INTERNATIONAL – WeWork is selling a majority stake in its China business as the co-working giant continues to pare down its expenses, the company said Wednesday.
Trustbridge Partners, an existing investor in WeWork’s China subsidiary, has invested an additional $200 million (R3.39 billion) and now owns more than half of the business, WeWork said. WeWork parent We Co. is giving up operating control of the unit, but will continue to get an annual service fee in exchange for the use of the WeWork brand and services, the company said.
WeWork opened its first Chinese location, in Shanghai, in 2016, and now operates more than 100 locations in 12 cities. Michael Jiang, an operating partner at Trustbridge, was named the acting chief executive officer of WeWork China, the company said in a statement.
For years, WeWork had eyed Asia as a source of significant growth. The company had created joint ventures to grow its business in Japan, Korea and China, and the China arm had raised $1 billion directly from investors such as SoftBank Group Corp., Hony Capital and Temasek Holdings Pte. WeWork also sued a Chinese rival, UrWork, over a too-similar name, and spent hundreds of millions acquiring other regional co-working companies such as Naked Hub in China and Spacemob in Singapore.
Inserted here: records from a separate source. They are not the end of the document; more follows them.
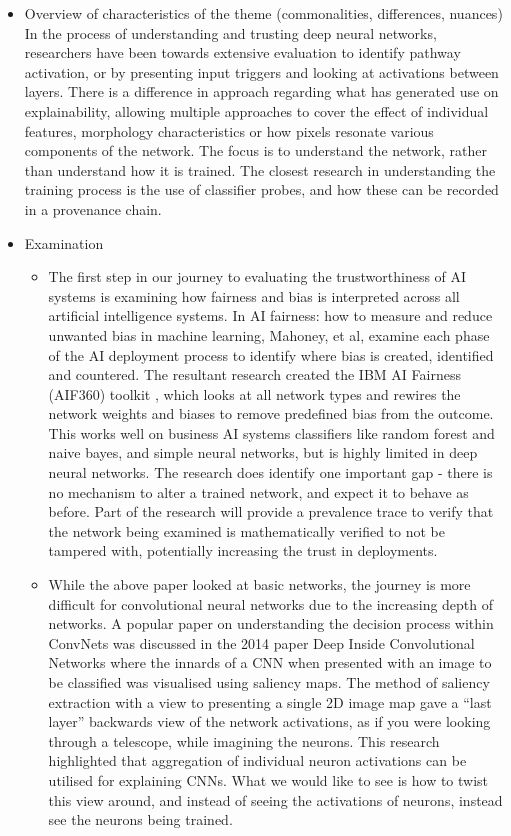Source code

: \begin{itemize}
    \item Overview of characteristics of the theme (commonalities, differences, nuances)
    In the process of understanding and trusting deep neural networks, researchers have been towards extensive evaluation to identify pathway activation, or by presenting input triggers and looking at activations between layers. There is a difference in approach regarding what has generated use on explainability, allowing multiple approaches to cover the effect of individual features, morphology characteristics or how pixels resonate various components of the network. The focus is to understand the network, rather than understand how it is trained. The closest research in understanding the training process is the use of classifier probes, and how these can be recorded in a provenance chain.
    
    \item Examination
    \begin{itemize}
        \item The first step in our journey to evaluating the trustworthiness of AI systems is examining how fairness and bias is interpreted across all artificial intelligence systems. In AI fairness: how to measure and reduce unwanted bias in machine learning, Mahoney, et al, examine each phase of the AI deployment process to identify where bias is created, identified and countered. The resultant research created the IBM AI Fairness (AIF360) toolkit \cite{mahoney_ai_2020}, which looks at all network types and rewires the network weights and biases to remove predefined bias from the outcome. This works well on business AI systems classifiers like random forest and naive bayes, and simple neural networks, but is highly limited in deep neural networks. The research does identify one important gap - there is no mechanism to alter a trained network, and expect it to behave as before. Part of the research will provide a prevalence trace to verify that the network being examined is mathematically verified to not be tampered with, potentially increasing the trust in deployments.
  
        \item While the above paper looked at basic networks, the journey is more difficult for convolutional neural networks due to the increasing depth of networks. A popular paper on understanding the decision process within ConvNets was discussed in the 2014 paper Deep Inside Convolutional Networks \cite{simonyan_deep_2014} where the innards of a CNN when presented with an image to be classified was visualised using saliency maps. The method of saliency extraction with a view to presenting a single 2D image map gave a “last layer” backwards view of the network activations, as if you were looking through a telescope, while imagining the neurons. This research highlighted that aggregation of individual neuron activations can be utilised for explaining CNNs. What we would like to see is how to twist this view around, and instead of seeing the activations of neurons, instead see the neurons being trained.
  

\end{itemize}
\end{itemize}
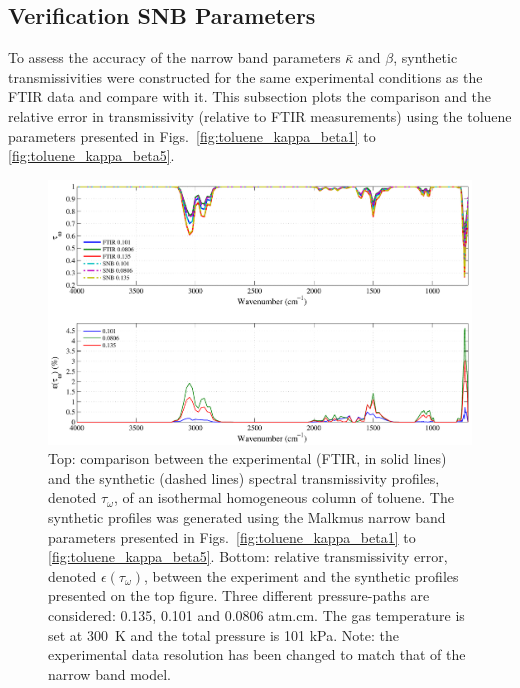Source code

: \subsection{Verification SNB Parameters}

To assess the accuracy of the narrow band parameters $\bar{\kappa}$ and $\beta$, synthetic transmissivities were constructed for the same experimental conditions as the FTIR data and compare with it. This subsection plots the comparison and the relative error in transmissivity (relative to FTIR measurements) using the toluene parameters presented in Figs.~\ref{fig:toluene_kappa_beta1} to \ref{fig:toluene_kappa_beta5}.

\begin{figure}[!h]
\includegraphics[width=\textwidth]{Figures/Comparison_Fit_Toluene_MALKMUS_Temp300K.pdf}
\caption{Top: comparison between the experimental (FTIR, in solid lines) and the synthetic (dashed lines) spectral transmissivity profiles, denoted $\tau_{\omega}$, of an isothermal homogeneous column of toluene. The synthetic profiles was generated using the Malkmus narrow band parameters presented in Figs.~\ref{fig:toluene_kappa_beta1} to \ref{fig:toluene_kappa_beta5}. Bottom: relative transmissivity error, denoted $\epsilon{(\tau_{\omega})}$, between the experiment and the synthetic profiles presented on the top figure. Three different pressure-paths are considered: 0.135, 0.101 and 0.0806 atm.cm. The gas temperature is set at 300~K and the total pressure is 101 kPa. Note: the experimental data resolution has been changed to match that of the narrow band model. \label{fig:toluene_SNBVerify_300K}}
\end{figure}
But after WeWork’s failed attempt at an initial public offering a year ago, the New York-based company has sought ways to cut expenses and pare back ventures outside of its core business in the US. That included selling off many of its acquisitions and shutting down projects like WeGrow, a private elementary school. The company has also tried franchise-like business agreements in the past, particularly for its locations in India.